The search-engine wars: Cuil takes aim at Google


Former Googlers have come up with a new search engine designed to rival the reigning King of the Jungle, Google itself, the New York Times reported today.
They’ve created Cuil, pronounced “cool,” to best their master at his own game.

It's the latest in the search-engine wars, which include Ask's campaign to be seen as a viable alternative and Microsoft simply throwing money at people to use Live.
Cuil’s creators say it searches more pages than Google and provides Web surfers with more data about each link by providing images, according to the Times piece.
Cool, I thought. Let’s have a crack at it.
Full disclosure: on days when I’m annoyed with Google – which are infrequent but do occur – I use Ask in a personal measure of rebellion. No, it doesn’t work as well. Nothing does. That’s why I eventually go back to Google, as does the rest of the world.
So it was with strong curiosity and a lack of optimism that I went to Cuil.
Up popped an uncluttered black background, yin to the yang of the Google white-screen. A copycat, sure, but a neat-looking one.
There was only one question: What to test it with?
The obvious answer, of course, was my own name. Who better than me to judge the relevance of the results?

I typed in "Arden Pennell" expectantly.
And the winner is : … Google, hands down. Cuil presented only and exclusively articles I wrote for the German media company Deutsche Welle when I lived in Berlin 2006-07. Nothing from my past year in Palo Alto appeared on the main page. That means Cuil rather, ahem, coolly overlooked hundreds of article, some of which were widely linked to by news-aggregating sites (and the adoring public, natch.)
Sure, there were some pictures. But I like being able to scroll Google results quickly; the words more than the images tell me whether a site has what I’m looking for. Otherwise, I could use image search.

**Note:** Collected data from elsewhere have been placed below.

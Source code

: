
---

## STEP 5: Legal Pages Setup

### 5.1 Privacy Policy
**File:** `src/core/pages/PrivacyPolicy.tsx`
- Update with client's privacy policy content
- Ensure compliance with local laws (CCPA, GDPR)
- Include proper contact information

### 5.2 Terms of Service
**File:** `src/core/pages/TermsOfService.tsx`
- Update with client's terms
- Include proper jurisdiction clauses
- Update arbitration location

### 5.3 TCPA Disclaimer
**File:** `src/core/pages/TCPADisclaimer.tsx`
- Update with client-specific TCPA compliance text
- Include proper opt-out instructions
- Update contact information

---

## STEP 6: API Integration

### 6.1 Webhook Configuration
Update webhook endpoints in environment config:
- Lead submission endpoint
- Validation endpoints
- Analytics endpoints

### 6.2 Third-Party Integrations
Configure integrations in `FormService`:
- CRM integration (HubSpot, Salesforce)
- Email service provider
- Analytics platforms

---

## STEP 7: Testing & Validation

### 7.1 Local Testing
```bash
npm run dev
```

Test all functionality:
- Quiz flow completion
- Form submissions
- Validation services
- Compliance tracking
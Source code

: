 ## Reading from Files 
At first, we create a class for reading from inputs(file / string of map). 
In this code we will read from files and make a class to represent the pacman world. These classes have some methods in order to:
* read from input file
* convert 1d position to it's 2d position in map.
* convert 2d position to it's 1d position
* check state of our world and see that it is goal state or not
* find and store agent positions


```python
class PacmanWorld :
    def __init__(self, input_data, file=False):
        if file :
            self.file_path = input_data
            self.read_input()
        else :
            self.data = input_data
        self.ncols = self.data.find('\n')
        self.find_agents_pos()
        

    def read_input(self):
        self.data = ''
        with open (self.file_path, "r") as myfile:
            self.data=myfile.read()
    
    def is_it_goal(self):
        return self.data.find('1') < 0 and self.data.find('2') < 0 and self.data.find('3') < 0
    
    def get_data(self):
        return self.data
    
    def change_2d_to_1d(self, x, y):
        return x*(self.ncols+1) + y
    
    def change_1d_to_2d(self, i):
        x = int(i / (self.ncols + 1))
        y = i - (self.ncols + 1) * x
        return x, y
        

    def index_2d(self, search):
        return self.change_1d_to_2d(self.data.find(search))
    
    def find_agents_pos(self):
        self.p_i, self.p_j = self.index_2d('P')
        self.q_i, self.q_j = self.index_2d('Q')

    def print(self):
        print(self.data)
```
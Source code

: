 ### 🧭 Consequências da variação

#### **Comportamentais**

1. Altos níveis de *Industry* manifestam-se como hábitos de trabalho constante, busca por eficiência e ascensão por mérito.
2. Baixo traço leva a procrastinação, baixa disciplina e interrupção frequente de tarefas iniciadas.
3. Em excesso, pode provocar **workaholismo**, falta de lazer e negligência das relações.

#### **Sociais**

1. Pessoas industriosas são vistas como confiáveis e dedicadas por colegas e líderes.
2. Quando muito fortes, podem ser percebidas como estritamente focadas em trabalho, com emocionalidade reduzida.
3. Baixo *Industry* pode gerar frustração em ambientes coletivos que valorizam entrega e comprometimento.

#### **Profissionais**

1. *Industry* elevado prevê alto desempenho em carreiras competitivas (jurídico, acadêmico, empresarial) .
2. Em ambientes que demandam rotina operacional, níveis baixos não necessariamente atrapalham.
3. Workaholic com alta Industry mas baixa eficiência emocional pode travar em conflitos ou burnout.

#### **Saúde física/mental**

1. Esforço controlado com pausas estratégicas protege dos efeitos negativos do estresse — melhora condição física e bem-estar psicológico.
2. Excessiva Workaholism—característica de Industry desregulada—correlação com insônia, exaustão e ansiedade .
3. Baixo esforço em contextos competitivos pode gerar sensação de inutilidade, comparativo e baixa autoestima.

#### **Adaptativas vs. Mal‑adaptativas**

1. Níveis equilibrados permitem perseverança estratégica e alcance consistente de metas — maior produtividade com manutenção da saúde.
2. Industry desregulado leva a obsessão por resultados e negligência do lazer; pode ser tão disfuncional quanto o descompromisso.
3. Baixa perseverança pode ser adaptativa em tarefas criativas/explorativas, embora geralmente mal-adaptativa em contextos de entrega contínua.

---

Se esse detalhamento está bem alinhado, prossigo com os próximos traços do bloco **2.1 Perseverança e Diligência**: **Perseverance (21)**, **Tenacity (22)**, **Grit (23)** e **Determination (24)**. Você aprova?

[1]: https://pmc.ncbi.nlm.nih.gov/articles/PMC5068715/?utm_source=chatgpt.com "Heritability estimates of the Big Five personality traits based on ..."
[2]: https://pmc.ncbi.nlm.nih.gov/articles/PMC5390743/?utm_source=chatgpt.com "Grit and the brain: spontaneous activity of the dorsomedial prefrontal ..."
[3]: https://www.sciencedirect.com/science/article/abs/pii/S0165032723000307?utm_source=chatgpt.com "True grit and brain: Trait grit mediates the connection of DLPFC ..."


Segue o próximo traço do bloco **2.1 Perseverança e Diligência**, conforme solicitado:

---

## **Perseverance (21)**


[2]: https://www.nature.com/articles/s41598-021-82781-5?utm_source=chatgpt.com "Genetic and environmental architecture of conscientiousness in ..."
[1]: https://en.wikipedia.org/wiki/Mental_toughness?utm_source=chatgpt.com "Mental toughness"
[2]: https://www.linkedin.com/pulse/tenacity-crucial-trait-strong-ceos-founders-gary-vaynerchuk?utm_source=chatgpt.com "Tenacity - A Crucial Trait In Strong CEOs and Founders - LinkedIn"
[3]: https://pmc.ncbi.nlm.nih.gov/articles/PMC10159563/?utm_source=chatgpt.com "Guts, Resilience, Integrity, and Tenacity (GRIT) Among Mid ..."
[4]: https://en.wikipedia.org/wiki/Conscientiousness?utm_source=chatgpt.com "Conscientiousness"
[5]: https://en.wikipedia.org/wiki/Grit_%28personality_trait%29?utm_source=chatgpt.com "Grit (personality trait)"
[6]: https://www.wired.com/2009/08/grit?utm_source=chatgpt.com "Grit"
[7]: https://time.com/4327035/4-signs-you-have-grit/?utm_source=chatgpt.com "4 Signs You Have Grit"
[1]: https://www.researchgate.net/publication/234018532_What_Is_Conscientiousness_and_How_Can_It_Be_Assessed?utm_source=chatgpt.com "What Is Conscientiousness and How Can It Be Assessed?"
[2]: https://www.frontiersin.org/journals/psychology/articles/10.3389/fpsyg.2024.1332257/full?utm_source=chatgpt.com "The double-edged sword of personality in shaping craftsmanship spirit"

One of Cuil’s founders, Tom Costello, explained on the radio tonight – forgive me, it was on NPR but it may have been a BBC show, I forget – that the idea is to provide results different than Google's. Someone decamping from Google to Cuil shouldn’t find a merely second-hand version of the first set of results they didn’t want, he said.
But that begs the question – if Google already works well, why would someone want different results?
Admittedly, I was relieved to see slightly embarrassing articles that quote a flippant, too-cool-for-school teenager visiting Stanford during Admit Weekend were absent from Cuil’s first results. Google’s affection for the word “Stanford” – the alma mater of founders Sergey Brin and Larry Page – pushes those old, stale articles to the top of its heap. (Don’t everyone rush to go read them at once, now.)
But my chagrin at being haunted by using the word “retarded” as an adjective at age 17 immortalized forever on the Web – and now on this blog, clearly – notwithstanding, Cuil just didn’t provide very good results. One could only extrapolate I was journalist living in Germany who was mysteriously kidnapped last summer, the latest date of those first couple pages of links.
In contrast, Google tells the whole story upfront – from my childhood church to Stanford snafus to Berlin and Palo Alto. What’s not to love?
Google image licensed to Creative Commons.